- Rausch und Arbeit, harte Arbeit:John von Düffels Authentifizierungsgeste
Er hatte gewußt, daß ihn das Treffen [...] inspirieren würde. Seit langem hatte er nicht mehr so flüssig, so aus einem Guß geschrieben. Er mußte weit [...] zurückdenken, um sich an einen vergleichbaren Schaffensrausch zu erinnern. Soviel Energie, soviel Arbeitselan hatte er sich selbst kaum mehr zugetraut. Er fühlte sich wie neu geboren.
(Düffel, Vom Wasser 104-05)
Am 19. Juni 2008 spricht John von Düffel als Poetikprofessor an der Otto-Friedrich-Universität Bamberg zum Thema "Literatur und Sport." Die Vorlesung ist die zweite in einer Folge von vier Vorträgen, die er im Rahmen der Poetik-Professur am Lehrstuhl für Neuere deutsche Literaturwissenschaft zwischen dem 12. Juni und dem 10. Juli hält. Er reiht sich damit in eine Linie von Autoren ein, die der Lehrstuhl seit 1986 an die Universität einlädt, um dort öffentliche Vorlesungen zu halten und in Seminaren mit Studierenden zu diskutieren (Otto-Friedrich-Universität Bamberg). Ein Forschungskolloquium zum Thema "Körper - Kultur - Familie im Werk John von Düffels" schließt die Professur am 11. und 12. Juli im Internationalen Künstlerhaus Villa Concordia ab (vgl. Catani u. Marx). Hatte Düffel in der ersten Vorlesung noch die Frage der "Kunst des Ich" erörtert, um in den letzten beiden Vorlesungen schließlich über "die erfundene Familie" und die Unterscheidung zwischen "epischer und dramatischer Zeit" zu sprechen, geht es der zweiten Vorlesung um Grundsätzliches: "Woher kommt die literarische Produktivität?" (Düffel, Wovon ich schreibe 45) lautet die Leitfrage, die sich Düffel am Anfang seiner Reflexionen über den Zusammenhang von Literatur und Sport stellt. Während der Schwerpunkt der drei anderen Vorlesungen also grob auf eher thematischen Aspekten oder ästhetischen Fragen liegt, scheint es in der zweiten Vorlesung mithin um im engeren Sinne das zu gehen, was am Schreibtisch passiert, passieren sollte oder eben gerade irgendwie nicht passiert.

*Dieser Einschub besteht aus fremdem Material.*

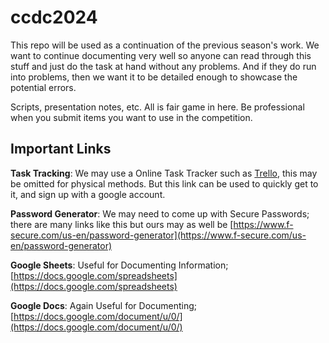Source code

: # ccdc2024

This repo will be used as a continuation of the previous season's work. We want to continue documenting very well so anyone can read through this stuff and just do the task at hand without any problems. And if they do run into problems, then we want it to be detailed enough to showcase the potential errors.

Scripts, presentation notes, etc. All is fair game in here. Be professional when you submit items you want to use in the competition.


## Important Links 

**Task Tracking**: We may use a Online Task Tracker such as [Trello](https://trello.com/home), this may be omitted for physical methods. But this link can be used to quickly get to it, and sign up with a google account.

**Password Generator**: We may need to come up with Secure Passwords; there are many links like this but ours may as well be [https://www.f-secure.com/us-en/password-generator](https://www.f-secure.com/us-en/password-generator)

**Google Sheets**: Useful for Documenting Information; [https://docs.google.com/spreadsheets](https://docs.google.com/spreadsheets)

**Google Docs**: Again Useful for Documenting; [https://docs.google.com/document/u/0/](https://docs.google.com/document/u/0/)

Düffel ist nicht der erste Autor, der "unermüdlich und in hoffentlich ernüchternder Weise" (Wovon ich schreibe 68) in einer Poetikvorlesung über "simple Erkenntnis[se]" (55) literarischen Schreibens reflektiert. Die Bamberger Vorlesungen stehen in einer Tradition von Poetikvorlesungen, deren Ursprung in Deutschland an der Goethe-Universität Frankfurt von Ingeborg Bachmann gelegt worden ist. Die "Stiftungsgastdozentur Poetik" im traditionsreichen Hörsaal [End Page 365] VI des Uni-Campus Bockenheim wird 1959 eingerichtet und gibt nahezu in jedem Semester einem bedeutenden Dichter oder auch Literaturkritiker die Gelegenheit, sich "in einem fünf- bis sechsteiligen Vorlesungszyklus über eine von ihm selbst zu stellende Frage der zeitgenössischen Literatur theoretisch darstellend zu äußern" ("Zur Geschichte der Gastdozentur"). Mittlerweile gibt es eine Vielzahl vergleichbarer Vorlesungen an Universitäten in Deutschland, Österreich und der Schweiz. Sie alle vertreten den Anspruch, den Austausch zwischen einerseits der akademischen Forschung und Lehre beziehungsweise einem breiteren, literarisch interessierten Publikum und andererseits den in der literarischen Praxis tätigen Autoren zu fördern. Diese Poetik der Autoren dient folglich immer mehr oder weniger der Idee, (auch jenseits der akademischen Perspektive) einer interessierten Öffentlichkeit Aufschlüsse darüber und Einblicke darin zu geben, wie Literatur gemacht wird. Man könnte sagen, dass Poetikvorlesungen zum einen als Ausdruck eines allgemeinen Leserinteresses an dem zu verstehen sind, das hinter den öffentlich sichtbaren Darstellungen vom Schreiben wirklich passiert (vgl. Volk 67). Zum anderen erhofft sich der Leser "nachweislich beglaubigte, zuverlässige, wahre und endgültige Antworten nach dem Sinn und Wesen des Kunstwerks" (Volk 395). Immer geht es der Poetikvorlesung letztlich also um mehr oder weniger "authentische" Einblicke hinter die Kulissen der Literatur aus erster Hand (vgl. Wohlleben 44-46).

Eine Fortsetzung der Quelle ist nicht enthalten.